Mike Geniella’s incisive voice and watchful eye have been aimed at Mendocino County for many decades as a long-standing reporter for the Press Democrat and the spokesman for Mendocino County District Attorney’s Office. Now retired, Geniella finds the writing habit hard to shake. We’re excited to host a column from him sharing his thoughts, comments, and concerns about life here in Mendocino County.
My thoughts are scattered on a cool, gray Saturday morning. I meant to stay local and write about the sentencing of the so-called ‘red-headed burglar,’ and offer up remarks on the approval of yet cannabis dispensary in our community. I also planned to share musings about the leadership changes ahead for Mendocino County government, and how District Attorney David Eyster is poised for a fourth term, only the second time in local legal history.
My mind today is scrambled by what is going on in Ukraine, and how the brave people of that nation’s capital of Kyiv are still resisting despite being outmanned and outgunned.
I was deeply moved by the photo of a young Ukrainian couple who hurried up their wedding, and then grabbed their weapons to help defend their homeland.
CNN reported that Ukrainians Yaryna Arieva and Sviatoslav Fursin rushed their wedding and got married to the sounds of sirens blaring the Russian invasion. Straight after their wedding, they both joined the local Territorial Defense Center to help efforts to defend their country.
These ‘patriots’ are taking to the streets to help their fellow citizens repel Putin’s invaders.

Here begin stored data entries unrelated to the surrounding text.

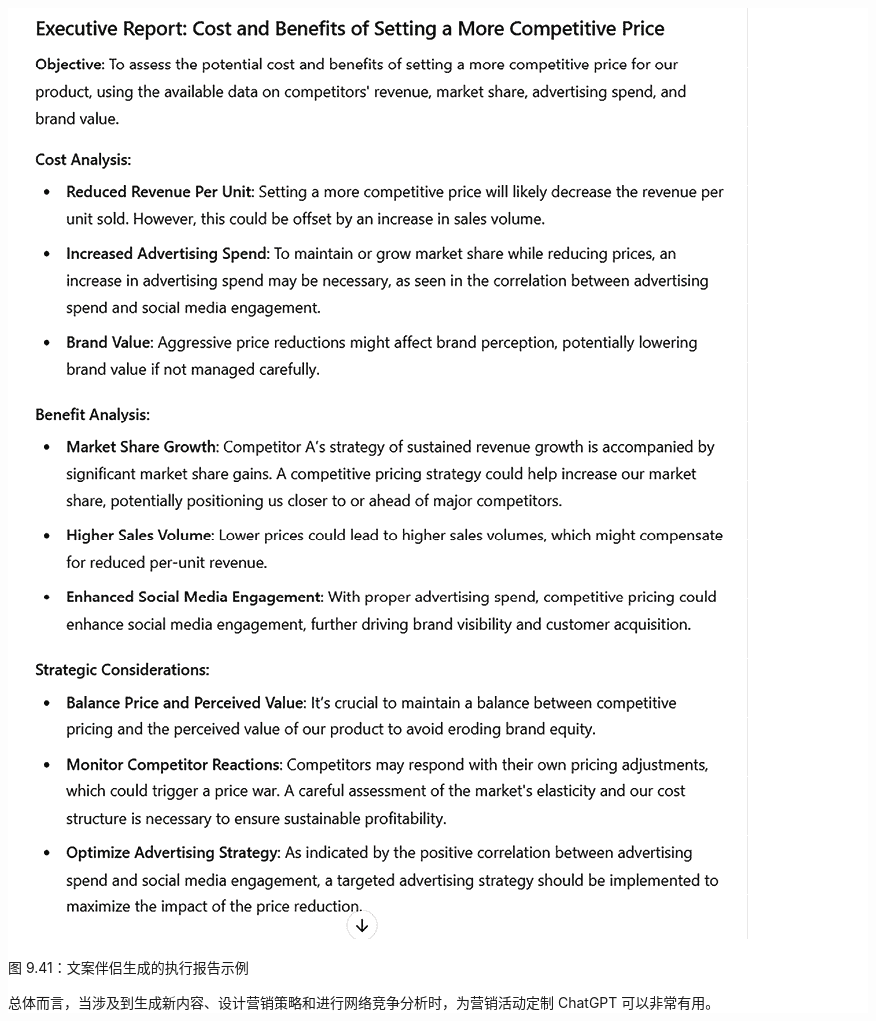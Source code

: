 ![文档的特写  自动生成的描述](img/B31559_09_41.png)

图 9.41：文案伴侣生成的执行报告示例

总体而言，当涉及到生成新内容、设计营销策略和进行网络竞争分析时，为营销活动定制 ChatGPT 可以非常有用。

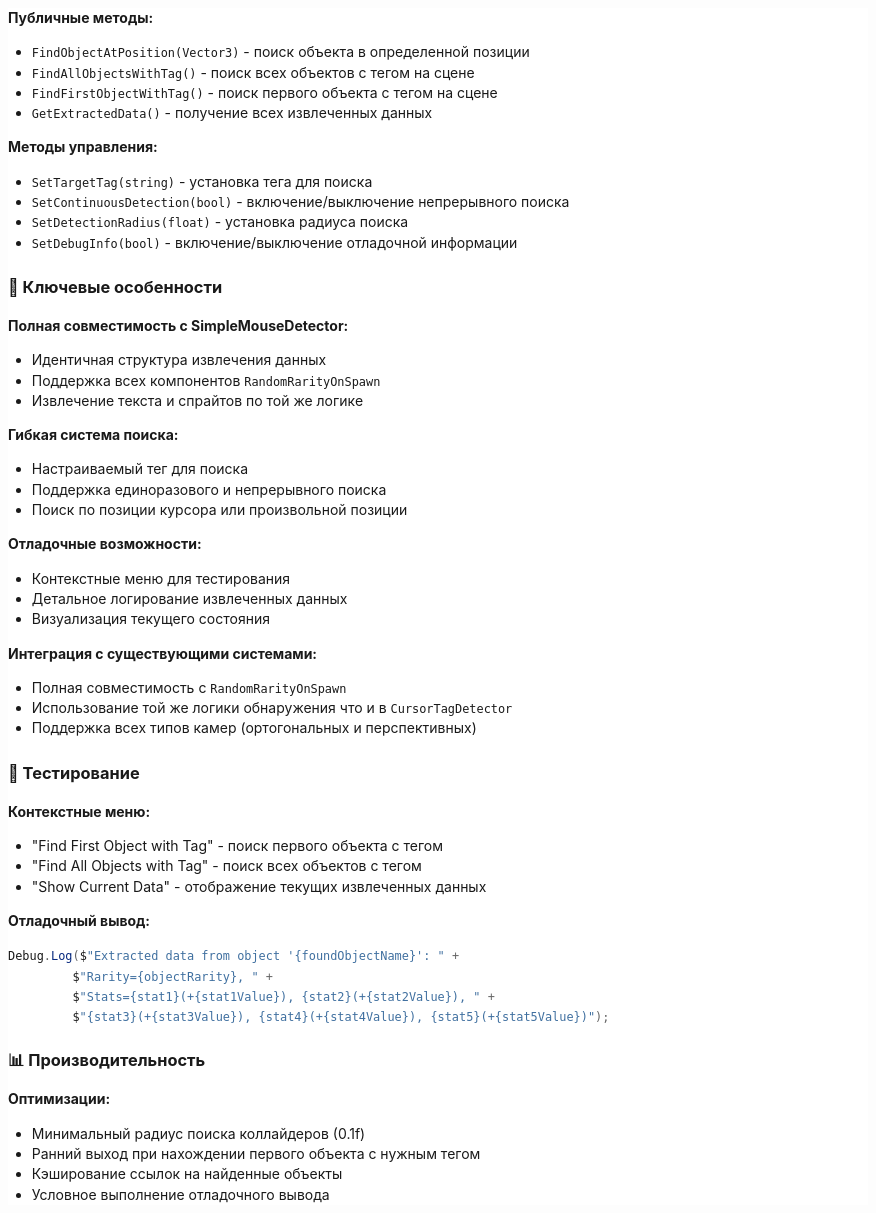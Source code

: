 **Публичные методы:**
- `FindObjectAtPosition(Vector3)` - поиск объекта в определенной позиции
- `FindAllObjectsWithTag()` - поиск всех объектов с тегом на сцене
- `FindFirstObjectWithTag()` - поиск первого объекта с тегом на сцене
- `GetExtractedData()` - получение всех извлеченных данных

**Методы управления:**
- `SetTargetTag(string)` - установка тега для поиска
- `SetContinuousDetection(bool)` - включение/выключение непрерывного поиска
- `SetDetectionRadius(float)` - установка радиуса поиска
- `SetDebugInfo(bool)` - включение/выключение отладочной информации

### 🎯 Ключевые особенности

**Полная совместимость с SimpleMouseDetector:**
- Идентичная структура извлечения данных
- Поддержка всех компонентов `RandomRarityOnSpawn`
- Извлечение текста и спрайтов по той же логике

**Гибкая система поиска:**
- Настраиваемый тег для поиска
- Поддержка единоразового и непрерывного поиска
- Поиск по позиции курсора или произвольной позиции

**Отладочные возможности:**
- Контекстные меню для тестирования
- Детальное логирование извлеченных данных
- Визуализация текущего состояния

**Интеграция с существующими системами:**
- Полная совместимость с `RandomRarityOnSpawn`
- Использование той же логики обнаружения что и в `CursorTagDetector`
- Поддержка всех типов камер (ортогональных и перспективных)

### 🧪 Тестирование

**Контекстные меню:**
- "Find First Object with Tag" - поиск первого объекта с тегом
- "Find All Objects with Tag" - поиск всех объектов с тегом
- "Show Current Data" - отображение текущих извлеченных данных

**Отладочный вывод:**
```csharp
Debug.Log($"Extracted data from object '{foundObjectName}': " +
         $"Rarity={objectRarity}, " +
         $"Stats={stat1}(+{stat1Value}), {stat2}(+{stat2Value}), " +
         $"{stat3}(+{stat3Value}), {stat4}(+{stat4Value}), {stat5}(+{stat5Value})");
```

### 📊 Производительность

**Оптимизации:**
- Минимальный радиус поиска коллайдеров (0.1f)
- Ранний выход при нахождении первого объекта с нужным тегом
- Кэширование ссылок на найденные объекты
- Условное выполнение отладочного вывода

They are not whining about Covid restrictions, or vaccination requirements at cross border crossings between the U.S. and Canada.
Locally, we bitch about the landscaped bulb outs on Ukiah’s newly completed downtown street improvement project, saying they make the turns onto side streets cramped and rubber marked.
We gawk at low water levels in our reservoirs, but there are folks who continue to leave sprinkler systems on in local orchards and vineyards for winter frost protections.
Those situations pale in comparison to what is going on in Ukraine today, where outmanned forces are holding on to their capital after resisting an overnight onslaught.
Ukrainians woke up Saturday morning to find their city transformed by war, according to the New York Times.
“There were sandbags in the streets, burned-out cars, and lines at sites distributing guns. The metro had stopped running, its stations now used solely as underground bunkers. Ukrainian President Volodymyr Zelensky said that the fate of the nation is ‘being decided right now.’ He posted a video of himself at daybreak Saturday, unshaven, on the capital’s streets appearing resolved to remain in Kyiv even though Western officials have warned that Russian plans to capture or kill him.”
Hillary Clinton, in some quarters the much-reviled former Secretary of State who won the popular election count but lost the Electoral College vote to Putin sympathizer Donald J. Trump, wrote this week that she believes the fighting in Ukraine is more than just another war halfway around the globe.
It is a democracy vs autocracy battle, Clinton contended.
The Atlantic magazine, which published Clinton’s essay on the subject, used this introduction:
“Ukraine is one flash point in a larger global struggle between democracy and autocracy – one that stretches from the steppes of Eastern Europe to the waters of the Indo-Pacific to the halls of the U.S. Capitol.”
Here is the link:
May the freedom fighters prevail in Ukraine.